Bush might not have appeared so carefree if he had been able to see the fearful faces on some young police officers—the ones who actually showed up for roll call at the New Orleans Second District police headquarters that morning. The radio was reporting water nine feet deep at the corner of Napoleon and St. Charles streets. The looting and occasional shooting had begun. At 2 o'clock on the morning of the storm, only 82 of 120 cops had obeyed a summons to report for duty. Now the numbers were dwindling; within a day, only 28 or 30 officers would be left to save the stranded and fight the looters, recalled a sad and exhausted Capt. Eddie Hosli, speaking to a NEWSWEEK reporter last week.
[...]
At emergency headquarters in Baton Rouge, confusion raged. Though more than 100,000 of its residents had no way to get out of the city on their own, New Orleans had no real evacuation plan, save to tell people to go to the Superdome and wait for buses. On Tuesday, the state was rounding up buses; no, FEMA was; no, FEMA's buses would take too long to get there... and so on. On Tuesday afternoon, Governor Blanco took her second trip to the Superdome and was shocked by the rising tide of desperation there. There didn't seem to be nearly enough buses, boats or helicopters.
Early Wednesday morning, Blanco tried to call Bush. She was transferred around the White House for a while until she ended up on the phone with Fran Townsend, the president's Homeland Security adviser, who tried to reassure her but did not have many specifics.
What, did she interrupt a game of presidential shuffleboard? What big "situation" in the White House was upstaging a desperate phone call from the region of the country that should have been Priority One? We know the Iraq War has never been Priority One, because the people supposedly running it blythely took a five-week vacation and couldn't really be interupted to have their head in anything else. I mean, he interrupted his vacation for the disaster, so wouldn't the folks in the White House, um, you know, been giving full attention to the disaster?

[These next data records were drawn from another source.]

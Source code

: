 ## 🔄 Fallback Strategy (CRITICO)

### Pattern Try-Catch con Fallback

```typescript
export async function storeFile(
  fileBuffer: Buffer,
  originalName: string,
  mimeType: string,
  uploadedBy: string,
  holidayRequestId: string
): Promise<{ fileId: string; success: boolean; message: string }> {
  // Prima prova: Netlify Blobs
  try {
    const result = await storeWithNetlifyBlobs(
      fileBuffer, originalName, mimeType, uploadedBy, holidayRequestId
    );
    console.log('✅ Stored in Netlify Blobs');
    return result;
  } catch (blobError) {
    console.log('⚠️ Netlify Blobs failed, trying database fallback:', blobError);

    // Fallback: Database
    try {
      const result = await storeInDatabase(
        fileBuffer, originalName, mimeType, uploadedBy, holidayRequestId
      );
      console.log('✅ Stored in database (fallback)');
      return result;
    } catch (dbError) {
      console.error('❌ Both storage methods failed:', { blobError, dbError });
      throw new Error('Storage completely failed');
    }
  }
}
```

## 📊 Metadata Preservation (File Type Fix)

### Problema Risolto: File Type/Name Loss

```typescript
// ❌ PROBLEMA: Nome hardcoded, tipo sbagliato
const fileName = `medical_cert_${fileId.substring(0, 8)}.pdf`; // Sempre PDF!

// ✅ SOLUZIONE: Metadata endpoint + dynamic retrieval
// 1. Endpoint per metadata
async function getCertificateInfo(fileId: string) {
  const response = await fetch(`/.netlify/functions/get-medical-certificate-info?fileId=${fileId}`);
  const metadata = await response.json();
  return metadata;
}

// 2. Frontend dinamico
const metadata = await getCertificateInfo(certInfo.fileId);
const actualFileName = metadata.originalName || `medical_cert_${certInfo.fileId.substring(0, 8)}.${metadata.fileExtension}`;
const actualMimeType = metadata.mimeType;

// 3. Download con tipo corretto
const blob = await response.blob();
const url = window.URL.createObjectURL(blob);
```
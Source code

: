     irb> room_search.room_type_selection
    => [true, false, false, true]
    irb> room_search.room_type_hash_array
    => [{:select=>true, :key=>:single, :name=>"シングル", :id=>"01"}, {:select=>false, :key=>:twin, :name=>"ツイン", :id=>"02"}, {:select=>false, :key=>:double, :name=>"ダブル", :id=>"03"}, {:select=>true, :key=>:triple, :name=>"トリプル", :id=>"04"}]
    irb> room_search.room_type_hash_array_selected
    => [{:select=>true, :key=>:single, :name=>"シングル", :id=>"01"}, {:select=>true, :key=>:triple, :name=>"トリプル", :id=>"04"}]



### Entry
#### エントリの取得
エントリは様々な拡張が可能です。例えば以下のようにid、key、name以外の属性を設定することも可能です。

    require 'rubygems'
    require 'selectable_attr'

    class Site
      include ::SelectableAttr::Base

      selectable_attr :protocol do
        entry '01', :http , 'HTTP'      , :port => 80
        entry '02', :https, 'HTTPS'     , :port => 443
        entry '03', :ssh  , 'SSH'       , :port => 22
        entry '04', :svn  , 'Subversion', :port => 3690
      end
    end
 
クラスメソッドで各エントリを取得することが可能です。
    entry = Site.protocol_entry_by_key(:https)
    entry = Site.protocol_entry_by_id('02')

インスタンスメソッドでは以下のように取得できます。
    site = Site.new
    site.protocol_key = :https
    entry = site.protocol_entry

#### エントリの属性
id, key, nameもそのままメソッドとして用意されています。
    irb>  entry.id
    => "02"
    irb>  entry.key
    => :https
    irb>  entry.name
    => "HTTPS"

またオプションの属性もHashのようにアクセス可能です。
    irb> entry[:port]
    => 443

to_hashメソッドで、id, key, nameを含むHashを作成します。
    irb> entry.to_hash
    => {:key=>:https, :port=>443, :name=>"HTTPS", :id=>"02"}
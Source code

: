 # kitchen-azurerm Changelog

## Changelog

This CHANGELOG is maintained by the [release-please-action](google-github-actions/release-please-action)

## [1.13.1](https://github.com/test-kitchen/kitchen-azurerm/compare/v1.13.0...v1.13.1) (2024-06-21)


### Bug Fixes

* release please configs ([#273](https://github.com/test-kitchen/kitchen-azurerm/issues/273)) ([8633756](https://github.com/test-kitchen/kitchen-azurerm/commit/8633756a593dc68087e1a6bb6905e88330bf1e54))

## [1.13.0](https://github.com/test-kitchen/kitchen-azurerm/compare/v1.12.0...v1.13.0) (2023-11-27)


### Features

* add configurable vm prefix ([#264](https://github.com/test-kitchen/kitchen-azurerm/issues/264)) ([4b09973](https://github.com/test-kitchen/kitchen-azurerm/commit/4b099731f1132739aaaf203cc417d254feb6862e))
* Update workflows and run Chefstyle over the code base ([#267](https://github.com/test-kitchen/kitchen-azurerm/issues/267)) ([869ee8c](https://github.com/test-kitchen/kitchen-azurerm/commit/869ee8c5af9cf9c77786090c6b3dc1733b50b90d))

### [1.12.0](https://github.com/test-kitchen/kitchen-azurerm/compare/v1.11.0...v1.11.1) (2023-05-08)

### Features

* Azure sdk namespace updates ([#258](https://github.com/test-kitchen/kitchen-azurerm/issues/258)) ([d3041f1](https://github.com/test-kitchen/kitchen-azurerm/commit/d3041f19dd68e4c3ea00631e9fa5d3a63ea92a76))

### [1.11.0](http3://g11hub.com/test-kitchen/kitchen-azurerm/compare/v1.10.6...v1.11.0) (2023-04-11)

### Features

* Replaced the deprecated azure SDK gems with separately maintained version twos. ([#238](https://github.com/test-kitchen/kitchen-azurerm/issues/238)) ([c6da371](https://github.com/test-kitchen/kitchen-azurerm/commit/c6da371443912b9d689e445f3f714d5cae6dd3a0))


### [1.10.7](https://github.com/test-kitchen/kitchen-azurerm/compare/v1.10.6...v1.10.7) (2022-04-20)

Hours later, Blanco called back and insisted on speaking to the president. When he came on the line, the governor recalled, "I just asked him for help, 'whatever you have'." She asked for 40,000 troops. "I just pulled a number out of the sky," she later told NEWSWEEK.
The Pentagon was not sitting idly. By Tuesday morning (and even before the storm) the military was moving supplies, ships, boats, helicopters and troops toward the Gulf Coast. But, ironically, the scale of the effort slowed it. TV viewers had difficulty understanding why TV crews seemed to move in and out of New Orleans while the military was nowhere to be seen. But a TV crew is five people in an RV. Before the military can send in convoys of trucks, it has to clear broken and flooded highways. The military took over the shattered New Orleans airport for emergency airlifts, but special teams of Air Force operators had to be sent in to make it ready. By the week after the storm, the military had mobilized some 70,000 troops and hundreds of helicopters—but it took at least two days and usually four and five to get them into the disaster area. Looters and well-armed gangs, like TV crews, moved faster.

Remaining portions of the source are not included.